[Start of Attachment]

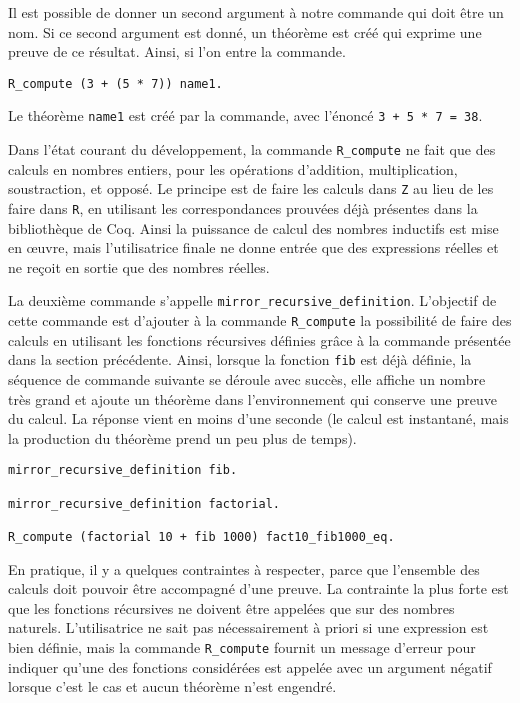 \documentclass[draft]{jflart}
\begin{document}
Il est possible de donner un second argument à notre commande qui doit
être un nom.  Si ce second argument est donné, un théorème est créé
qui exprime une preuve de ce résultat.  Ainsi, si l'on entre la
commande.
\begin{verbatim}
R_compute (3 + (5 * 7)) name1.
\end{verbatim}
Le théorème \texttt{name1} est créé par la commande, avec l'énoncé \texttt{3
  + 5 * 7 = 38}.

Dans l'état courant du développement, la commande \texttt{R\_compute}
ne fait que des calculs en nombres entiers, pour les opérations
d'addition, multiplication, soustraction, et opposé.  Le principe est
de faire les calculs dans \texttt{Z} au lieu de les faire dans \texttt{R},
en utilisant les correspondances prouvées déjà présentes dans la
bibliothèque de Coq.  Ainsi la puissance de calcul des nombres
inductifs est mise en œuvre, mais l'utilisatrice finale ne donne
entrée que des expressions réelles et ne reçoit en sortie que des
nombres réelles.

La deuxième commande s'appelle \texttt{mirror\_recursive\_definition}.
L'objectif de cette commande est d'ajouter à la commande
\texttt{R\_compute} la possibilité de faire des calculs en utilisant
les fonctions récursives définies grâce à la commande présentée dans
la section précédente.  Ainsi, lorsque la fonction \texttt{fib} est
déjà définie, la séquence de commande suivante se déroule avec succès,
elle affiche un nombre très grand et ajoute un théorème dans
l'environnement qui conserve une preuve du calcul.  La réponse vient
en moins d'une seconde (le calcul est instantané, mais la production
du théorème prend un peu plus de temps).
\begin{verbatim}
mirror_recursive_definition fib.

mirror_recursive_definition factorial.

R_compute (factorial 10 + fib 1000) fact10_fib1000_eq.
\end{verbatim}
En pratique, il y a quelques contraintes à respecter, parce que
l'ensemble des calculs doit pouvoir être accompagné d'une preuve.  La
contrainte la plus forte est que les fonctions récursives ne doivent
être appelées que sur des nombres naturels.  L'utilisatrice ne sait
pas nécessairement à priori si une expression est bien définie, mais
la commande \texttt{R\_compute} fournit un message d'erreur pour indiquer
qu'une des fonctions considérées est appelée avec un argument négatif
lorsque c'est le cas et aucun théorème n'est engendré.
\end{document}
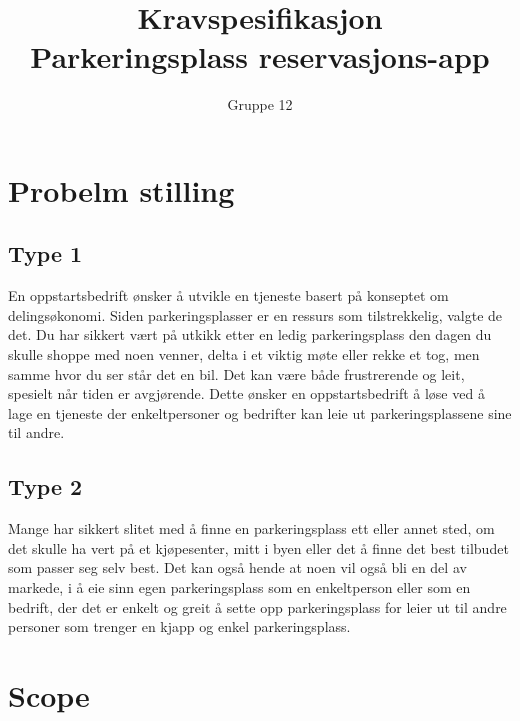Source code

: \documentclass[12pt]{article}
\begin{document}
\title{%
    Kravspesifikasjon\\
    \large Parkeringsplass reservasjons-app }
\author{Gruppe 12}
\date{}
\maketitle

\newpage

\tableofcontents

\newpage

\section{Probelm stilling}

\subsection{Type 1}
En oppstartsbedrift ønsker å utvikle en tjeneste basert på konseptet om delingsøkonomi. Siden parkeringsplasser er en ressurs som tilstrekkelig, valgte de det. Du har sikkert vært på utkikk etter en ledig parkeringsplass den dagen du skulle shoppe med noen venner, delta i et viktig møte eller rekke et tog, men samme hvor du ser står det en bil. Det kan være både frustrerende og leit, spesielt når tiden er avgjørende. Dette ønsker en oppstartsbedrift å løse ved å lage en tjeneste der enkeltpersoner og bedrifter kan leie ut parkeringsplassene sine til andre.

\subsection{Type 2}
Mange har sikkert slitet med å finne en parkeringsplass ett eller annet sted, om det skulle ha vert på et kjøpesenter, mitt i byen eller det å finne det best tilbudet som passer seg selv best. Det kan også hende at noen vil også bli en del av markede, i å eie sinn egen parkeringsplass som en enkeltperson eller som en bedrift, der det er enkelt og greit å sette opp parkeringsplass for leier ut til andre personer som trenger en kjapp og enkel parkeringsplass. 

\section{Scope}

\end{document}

[End of Attachment]

What needs to be done:
Which of the lines above hold the word "calculs"? Copy each one.

Task result:
ne fait que des calculs en nombres entiers, pour les opérations
de faire les calculs dans \texttt{Z} au lieu de les faire dans \texttt{R},
\texttt{R\_compute} la possibilité de faire des calculs en utilisant
l'ensemble des calculs doit pouvoir être accompagné d'une preuve.  La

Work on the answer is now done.